Date: 1500-1600
Language: French
Origin: Latin campus 'field'


1 noun
camp1 S3 W3

in the mountains/forest etc

[uncountable and countable] a place where people stay in tents, shelters etc for a short time, usually in the mountains, a forest etc:
Let's go back to camp - it's getting dark.
a camp near Lake Ellen Wilson
The soldiers broke camp (=took down their tents etc) and left before dawn.
pitch/make camp (=set up a tent or shelter)
It was dark by the time we pitched camp.
We set up camp (=made the camping place ready) at nearby Icicle Lake.
The expedition's base camp (=main camp) was 6,000 feet below the summit.
mining/logging etc camp (=a camp where people stay when they are doing these kinds of jobs)

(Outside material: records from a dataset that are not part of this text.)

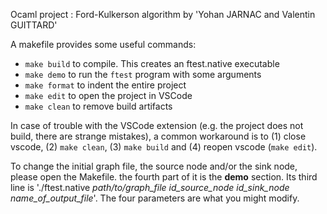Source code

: Ocaml project : Ford-Kulkerson algorithm by 'Yohan JARNAC and Valentin GUITTARD'

A makefile provides some useful commands:
 - `make build` to compile. This creates an ftest.native executable
 - `make demo` to run the `ftest` program with some arguments
 - `make format` to indent the entire project
 - `make edit` to open the project in VSCode
 - `make clean` to remove build artifacts

In case of trouble with the VSCode extension (e.g. the project does not build, there are strange mistakes), a common workaround is to (1) close vscode, (2) `make clean`, (3) `make build` and (4) reopen vscode (`make edit`).


To change the initial graph file, the source node and/or the sink node, please open the Makefile.
the fourth part of it is the **demo** section.
Its third line is './ftest.native *path/to/graph_file* *id_source_node* *id_sink_node* *name_of_output_file*'.
The four parameters are what you might modify.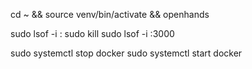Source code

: cd ~ && source venv/bin/activate && openhands

sudo lsof -i :<PORT>
sudo kill <PID>
sudo lsof -i :3000

sudo systemctl stop docker
sudo systemctl start docker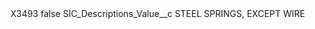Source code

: <?xml version="1.0" encoding="UTF-8"?>
<CustomMetadata xmlns="http://soap.sforce.com/2006/04/metadata" xmlns:xsi="http://www.w3.org/2001/XMLSchema-instance" xmlns:xsd="http://www.w3.org/2001/XMLSchema">
    <label>X3493</label>
    <protected>false</protected>
    <values>
        <field>SIC_Descriptions_Value__c</field>
        <value xsi:type="xsd:string">STEEL SPRINGS, EXCEPT WIRE</value>
    </values>
</CustomMetadata>
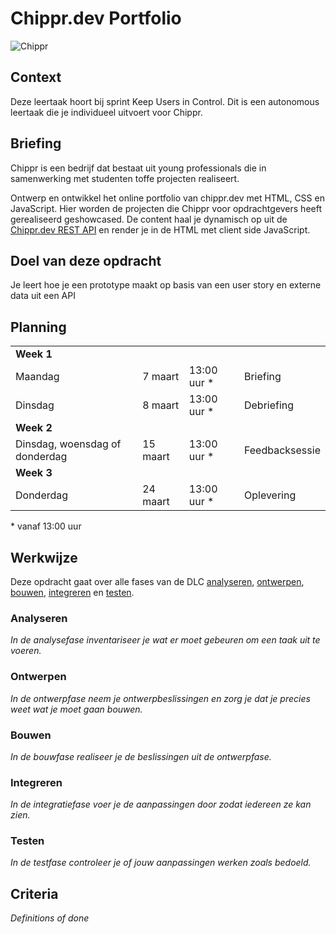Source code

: # Chippr.dev Portfolio

![Chippr](https://github.com/fdnd-task/the-startup-chipper.dev/blob/2f5ca5693b1c0d006cbbaa021ac7a6b31aa43180/docs/chippr.png)

## Context
Deze leertaak hoort bij sprint Keep Users in Control. Dit is een autonomous leertaak die je individueel uitvoert voor Chippr.

## Briefing
Chippr is een bedrijf dat bestaat uit young professionals die in samenwerking met studenten toffe projecten realiseert.

Ontwerp en ontwikkel het online portfolio van chippr.dev met HTML, CSS en JavaScript. Hier worden de projecten die Chippr voor opdrachtgevers heeft gerealiseerd geshowcased. De content haal je dynamisch op uit de [Chippr.dev REST API](https://chippr.api.fdnd.nl) en render je in de HTML met client side JavaScript.

## Doel van deze opdracht
Je leert hoe je een prototype maakt op basis van een user story en externe data uit een API

## Planning

<table>
    <tr>
        <td colspan="4"><b>Week 1</b></td>
    </tr>
    <tr>
        <td>Maandag</td>
        <td>7 maart</td>
        <td>13:00 uur *</td>
        <td>Briefing</td>
    </tr>
    <tr>
        <td>Dinsdag</td>
        <td>8 maart</td>
        <td>13:00 uur *</td>
        <td>Debriefing</td>
    </tr>
    <tr>
        <td colspan="4"><b>Week 2</b></td>
    </tr>
    <tr>
        <td>Dinsdag, woensdag of donderdag</td>
        <td>15 maart</td>
        <td>13:00 uur *</td>
        <td>Feedbacksessie</td>
    </tr>
    <tr>
        <td colspan="4"><b>Week 3</b></td>
    </tr>
    <tr>
        <td>Donderdag</td>
        <td>24 maart</td>
        <td>13:00 uur *</td>
        <td>Oplevering</td>
    </tr>
</table>
* vanaf 13:00 uur

## Werkwijze
Deze opdracht gaat over alle fases van de DLC [analyseren](#analyseren), [ontwerpen](#ontwerpen), [bouwen](#bouwen), [integreren](#integreren) en [testen](#testen).

### Analyseren
*In de analysefase inventariseer je wat er moet gebeuren om een taak uit te voeren.*

### Ontwerpen
*In de ontwerpfase neem je ontwerpbeslissingen en zorg je dat je precies weet wat je moet gaan bouwen.*

### Bouwen
*In de bouwfase realiseer je de beslissingen uit de ontwerpfase.*

### Integreren
*In de integratiefase voer je de aanpassingen door zodat iedereen ze kan zien.*

### Testen
*In de testfase controleer je of jouw aanpassingen werken zoals bedoeld.*

## Criteria
*Definitions of done*
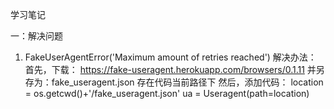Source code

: 学习笔记

一：解决问题

1. FakeUserAgentError('Maximum amount of retries reached')
解决办法：
首先，下载： https://fake-useragent.herokuapp.com/browsers/0.1.11 并另存为：fake_useragent.json 存在代码当前路径下
然后，添加代码：
location = os.getcwd()+'/fake_useragent.json'
ua = Useragent(path=location)
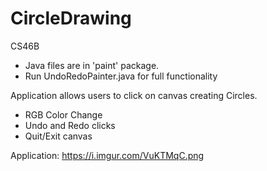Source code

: # CircleDrawing
CS46B
- Java files are in 'paint' package. 
- Run UndoRedoPainter.java for full functionality

Application allows users to click on canvas creating Circles.
- RGB Color Change
- Undo and Redo clicks
- Quit/Exit canvas


Application: https://i.imgur.com/VuKTMqC.png
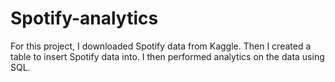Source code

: # Spotify-analytics
For this project, I downloaded Spotify data from Kaggle. Then I created a table to insert Spotify data into. I then performed analytics on the data using SQL.
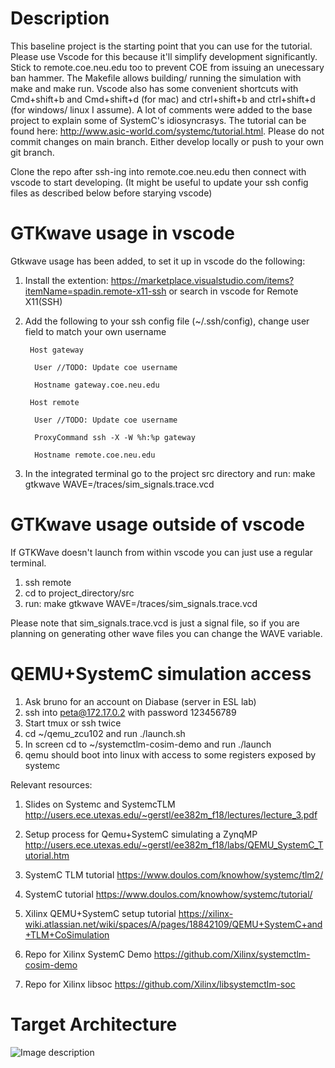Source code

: # Description
This baseline project is the starting point that you can use for the tutorial. Please use Vscode for this because it'll simplify development significantly. Stick to remote.coe.neu.edu too to prevent COE from issuing an unecessary ban hammer. The Makefile allows building/ running the simulation with make and make run. Vscode also has some convenient shortcuts with Cmd+shift+b and Cmd+shift+d (for mac) and ctrl+shift+b and ctrl+shift+d (for windows/ linux I assume). A lot of comments were added to the base project to explain some of SystemC's idiosyncrasys. The tutorial can be found here: http://www.asic-world.com/systemc/tutorial.html. 
Please do not commit changes on main branch. Either develop locally or push to your own git branch. 

Clone the repo after ssh-ing into remote.coe.neu.edu then connect with vscode to start developing.
(It might be useful to update your ssh config files as described below before starying vscode)

# GTKwave usage in vscode
Gtkwave usage has been added, to set it up in vscode do the following:

1) Install the extention:
   https://marketplace.visualstudio.com/items?itemName=spadin.remote-x11-ssh or
   search in vscode for Remote X11(SSH)

2) Add the following to your ssh config file (~/.ssh/config), change user field
   to match your own username

        Host gateway

         User //TODO: Update coe username

         Hostname gateway.coe.neu.edu

        Host remote

         User //TODO: Update coe username

         ProxyCommand ssh -X -W %h:%p gateway

         Hostname remote.coe.neu.edu

3) In the integrated terminal go to the project src directory and run:
make gtkwave WAVE=/traces/sim_signals.trace.vcd

# GTKwave usage outside of vscode
If GTKWave doesn't launch from within vscode you can just use a regular terminal.
1) ssh remote
2) cd to project_directory/src
3) run: make gtkwave WAVE=/traces/sim_signals.trace.vcd

Please note that sim_signals.trace.vcd is just a signal file, so if you are
planning on generating other wave files you can change the WAVE variable. 

# QEMU+SystemC simulation access
1) Ask bruno for an account on Diabase (server in ESL lab)
2) ssh into peta@172.17.0.2 with password 123456789
3) Start tmux or ssh twice
4) cd ~/qemu_zcu102 and run ./launch.sh
5) In screen cd to ~/systemctlm-cosim-demo and run ./launch
6) qemu should boot into linux with access to some registers exposed by systemc

Relevant resources:
1) Slides on Systemc and SystemcTLM 
http://users.ece.utexas.edu/~gerstl/ee382m_f18/lectures/lecture_3.pdf

2) Setup process for Qemu+SystemC simulating a ZynqMP http://users.ece.utexas.edu/~gerstl/ee382m_f18/labs/QEMU_SystemC_Tutorial.htm

3) SystemC TLM tutorial 
https://www.doulos.com/knowhow/systemc/tlm2/

4) SystemC tutorial 
https://www.doulos.com/knowhow/systemc/tutorial/ 

5) Xilinx QEMU+SystemC setup tutorial 
https://xilinx-wiki.atlassian.net/wiki/spaces/A/pages/18842109/QEMU+SystemC+and+TLM+CoSimulation

6) Repo for Xilinx SystemC Demo 
https://github.com/Xilinx/systemctlm-cosim-demo

7) Repo for Xilinx libsoc 
https://github.com/Xilinx/libsystemctlm-soc


# Target Architecture
![Image description](https://www.google.com/logos/doodles/2020/thank-you-custodial-and-sanitation-workers-6753651837108756-law.gif)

prison/labour/detention etc camp

a place where people are kept for a particular reason, when they do not want to be there:
a refugee camp just across the border
concentration camp

for children

[uncountable and countable] a place where young people go to take part in activities, and where they usually stay for several days or weeks:
The camp offers hiking, fishing, canoeing, and boating.
scout camp
Two years ago, she started a summer camp for girls aged 8 and older.
tennis/football etc camp (=a camp where you can do one particular activity)
day camp, holiday camp

group of people

[countable] a group of people or organizations who have the same ideas or principles, especially in politics:
the extreme right-wing camp of the party
At least Lynne is definitely in your camp (=supports you rather than someone else, and agrees with your ideas).

➔ have a foot in both camps

at foot1 (21)


[countable] a permanent place where soldiers live or train:
Donny is stationed at Camp Pendleton.